*WHAT YOU HAVE TO DO*: Could you write the entries out again, exactly as they appear?

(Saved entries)
◇ ◇ ◇
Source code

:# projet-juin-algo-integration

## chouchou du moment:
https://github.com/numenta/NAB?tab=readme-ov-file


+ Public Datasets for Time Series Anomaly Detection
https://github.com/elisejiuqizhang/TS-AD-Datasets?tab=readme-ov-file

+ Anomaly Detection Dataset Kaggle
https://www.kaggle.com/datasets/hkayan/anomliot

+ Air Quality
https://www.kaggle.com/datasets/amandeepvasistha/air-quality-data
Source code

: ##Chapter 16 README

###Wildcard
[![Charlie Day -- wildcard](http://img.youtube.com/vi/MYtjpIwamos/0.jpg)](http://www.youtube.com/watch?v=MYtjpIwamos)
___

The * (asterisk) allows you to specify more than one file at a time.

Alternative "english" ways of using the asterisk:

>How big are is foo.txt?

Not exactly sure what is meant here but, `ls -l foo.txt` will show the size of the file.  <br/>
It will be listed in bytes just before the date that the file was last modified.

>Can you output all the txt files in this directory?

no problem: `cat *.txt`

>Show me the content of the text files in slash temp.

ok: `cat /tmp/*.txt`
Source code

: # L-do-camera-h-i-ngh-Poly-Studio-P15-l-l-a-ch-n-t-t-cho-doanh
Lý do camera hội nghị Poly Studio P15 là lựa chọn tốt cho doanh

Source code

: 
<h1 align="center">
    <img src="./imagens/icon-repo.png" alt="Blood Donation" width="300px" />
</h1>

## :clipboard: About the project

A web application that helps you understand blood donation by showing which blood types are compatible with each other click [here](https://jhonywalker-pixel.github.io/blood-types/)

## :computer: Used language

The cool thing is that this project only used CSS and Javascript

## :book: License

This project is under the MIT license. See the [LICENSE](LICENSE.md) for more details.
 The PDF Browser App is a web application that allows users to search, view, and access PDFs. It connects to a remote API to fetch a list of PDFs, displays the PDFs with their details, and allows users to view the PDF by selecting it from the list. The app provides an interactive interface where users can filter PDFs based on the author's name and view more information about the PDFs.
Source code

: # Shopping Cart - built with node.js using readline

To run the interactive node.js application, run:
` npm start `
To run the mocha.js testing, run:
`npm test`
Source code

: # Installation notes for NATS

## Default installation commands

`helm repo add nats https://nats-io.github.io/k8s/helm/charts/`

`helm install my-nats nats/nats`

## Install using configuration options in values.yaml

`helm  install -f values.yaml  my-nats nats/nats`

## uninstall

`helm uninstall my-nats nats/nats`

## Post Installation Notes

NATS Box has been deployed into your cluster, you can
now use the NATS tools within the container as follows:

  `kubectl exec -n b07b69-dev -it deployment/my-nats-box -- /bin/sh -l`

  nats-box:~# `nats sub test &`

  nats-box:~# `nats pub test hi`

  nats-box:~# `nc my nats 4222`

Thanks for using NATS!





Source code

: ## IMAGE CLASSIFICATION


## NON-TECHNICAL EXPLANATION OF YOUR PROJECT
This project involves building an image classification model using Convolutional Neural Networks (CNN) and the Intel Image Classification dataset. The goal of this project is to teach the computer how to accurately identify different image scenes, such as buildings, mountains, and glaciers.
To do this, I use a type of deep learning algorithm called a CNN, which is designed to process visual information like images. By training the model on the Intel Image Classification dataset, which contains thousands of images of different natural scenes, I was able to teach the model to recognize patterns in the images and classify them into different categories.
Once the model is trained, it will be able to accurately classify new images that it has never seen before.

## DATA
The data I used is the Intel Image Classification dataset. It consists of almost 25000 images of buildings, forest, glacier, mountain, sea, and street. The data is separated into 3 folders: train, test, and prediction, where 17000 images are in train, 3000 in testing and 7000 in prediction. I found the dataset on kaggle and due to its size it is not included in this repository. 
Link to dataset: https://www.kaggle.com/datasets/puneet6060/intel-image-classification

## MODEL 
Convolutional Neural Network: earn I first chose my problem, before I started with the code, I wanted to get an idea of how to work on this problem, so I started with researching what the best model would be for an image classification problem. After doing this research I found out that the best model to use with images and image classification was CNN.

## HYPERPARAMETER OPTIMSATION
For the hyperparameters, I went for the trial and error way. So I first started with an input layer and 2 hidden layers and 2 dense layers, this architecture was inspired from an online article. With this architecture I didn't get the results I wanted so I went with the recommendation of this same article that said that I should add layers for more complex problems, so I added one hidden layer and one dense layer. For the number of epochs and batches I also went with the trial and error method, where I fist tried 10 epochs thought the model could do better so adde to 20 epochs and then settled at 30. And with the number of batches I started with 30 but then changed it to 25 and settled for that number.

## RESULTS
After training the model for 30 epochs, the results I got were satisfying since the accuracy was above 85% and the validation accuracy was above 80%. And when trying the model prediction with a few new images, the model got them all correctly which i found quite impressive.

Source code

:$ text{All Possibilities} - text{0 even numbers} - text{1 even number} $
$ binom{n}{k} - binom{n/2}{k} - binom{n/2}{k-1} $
◇ ◇ ◇
*SOLUTION*:
Source code

:# projet-juin-algo-integration

## chouchou du moment:
https://github.com/numenta/NAB?tab=readme-ov-file


+ Public Datasets for Time Series Anomaly Detection
https://github.com/elisejiuqizhang/TS-AD-Datasets?tab=readme-ov-file

+ Anomaly Detection Dataset Kaggle
https://www.kaggle.com/datasets/hkayan/anomliot

+ Air Quality
https://www.kaggle.com/datasets/amandeepvasistha/air-quality-data
Source code

: ##Chapter 16 README

###Wildcard
[![Charlie Day -- wildcard](http://img.youtube.com/vi/MYtjpIwamos/0.jpg)](http://www.youtube.com/watch?v=MYtjpIwamos)
___

The * (asterisk) allows you to specify more than one file at a time.

Alternative "english" ways of using the asterisk:

>How big are is foo.txt?

Not exactly sure what is meant here but, `ls -l foo.txt` will show the size of the file.  <br/>
It will be listed in bytes just before the date that the file was last modified.

>Can you output all the txt files in this directory?

no problem: `cat *.txt`

>Show me the content of the text files in slash temp.

ok: `cat /tmp/*.txt`
Source code

: # L-do-camera-h-i-ngh-Poly-Studio-P15-l-l-a-ch-n-t-t-cho-doanh
Lý do camera hội nghị Poly Studio P15 là lựa chọn tốt cho doanh

Source code

: 
<h1 align="center">
    <img src="./imagens/icon-repo.png" alt="Blood Donation" width="300px" />
</h1>

## :clipboard: About the project

A web application that helps you understand blood donation by showing which blood types are compatible with each other click [here](https://jhonywalker-pixel.github.io/blood-types/)

## :computer: Used language

The cool thing is that this project only used CSS and Javascript

## :book: License

This project is under the MIT license. See the [LICENSE](LICENSE.md) for more details.
 The PDF Browser App is a web application that allows users to search, view, and access PDFs. It connects to a remote API to fetch a list of PDFs, displays the PDFs with their details, and allows users to view the PDF by selecting it from the list. The app provides an interactive interface where users can filter PDFs based on the author's name and view more information about the PDFs.
Source code

: # Shopping Cart - built with node.js using readline

To run the interactive node.js application, run:
` npm start `
To run the mocha.js testing, run:
`npm test`
Source code

: # Installation notes for NATS

## Default installation commands

`helm repo add nats https://nats-io.github.io/k8s/helm/charts/`

`helm install my-nats nats/nats`

## Install using configuration options in values.yaml

`helm  install -f values.yaml  my-nats nats/nats`

## uninstall

`helm uninstall my-nats nats/nats`

## Post Installation Notes

NATS Box has been deployed into your cluster, you can
now use the NATS tools within the container as follows:

  `kubectl exec -n b07b69-dev -it deployment/my-nats-box -- /bin/sh -l`

  nats-box:~# `nats sub test &`

  nats-box:~# `nats pub test hi`

  nats-box:~# `nc my nats 4222`

Thanks for using NATS!





Source code

: ## IMAGE CLASSIFICATION


## NON-TECHNICAL EXPLANATION OF YOUR PROJECT
This project involves building an image classification model using Convolutional Neural Networks (CNN) and the Intel Image Classification dataset. The goal of this project is to teach the computer how to accurately identify different image scenes, such as buildings, mountains, and glaciers.
To do this, I use a type of deep learning algorithm called a CNN, which is designed to process visual information like images. By training the model on the Intel Image Classification dataset, which contains thousands of images of different natural scenes, I was able to teach the model to recognize patterns in the images and classify them into different categories.
Once the model is trained, it will be able to accurately classify new images that it has never seen before.

## DATA
The data I used is the Intel Image Classification dataset. It consists of almost 25000 images of buildings, forest, glacier, mountain, sea, and street. The data is separated into 3 folders: train, test, and prediction, where 17000 images are in train, 3000 in testing and 7000 in prediction. I found the dataset on kaggle and due to its size it is not included in this repository. 
Link to dataset: https://www.kaggle.com/datasets/puneet6060/intel-image-classification

## MODEL 
Convolutional Neural Network: earn I first chose my problem, before I started with the code, I wanted to get an idea of how to work on this problem, so I started with researching what the best model would be for an image classification problem. After doing this research I found out that the best model to use with images and image classification was CNN.

## HYPERPARAMETER OPTIMSATION
For the hyperparameters, I went for the trial and error way. So I first started with an input layer and 2 hidden layers and 2 dense layers, this architecture was inspired from an online article. With this architecture I didn't get the results I wanted so I went with the recommendation of this same article that said that I should add layers for more complex problems, so I added one hidden layer and one dense layer. For the number of epochs and batches I also went with the trial and error method, where I fist tried 10 epochs thought the model could do better so adde to 20 epochs and then settled at 30. And with the number of batches I started with 30 but then changed it to 25 and settled for that number.

## RESULTS
After training the model for 30 epochs, the results I got were satisfying since the accuracy was above 85% and the validation accuracy was above 80%. And when trying the model prediction with a few new images, the model got them all correctly which i found quite impressive.

Source code

:$ text{All Possibilities} - text{0 even numbers} - text{1 even number} $
$ binom{n}{k} - binom{n/2}{k} - binom{n/2}{k-1} $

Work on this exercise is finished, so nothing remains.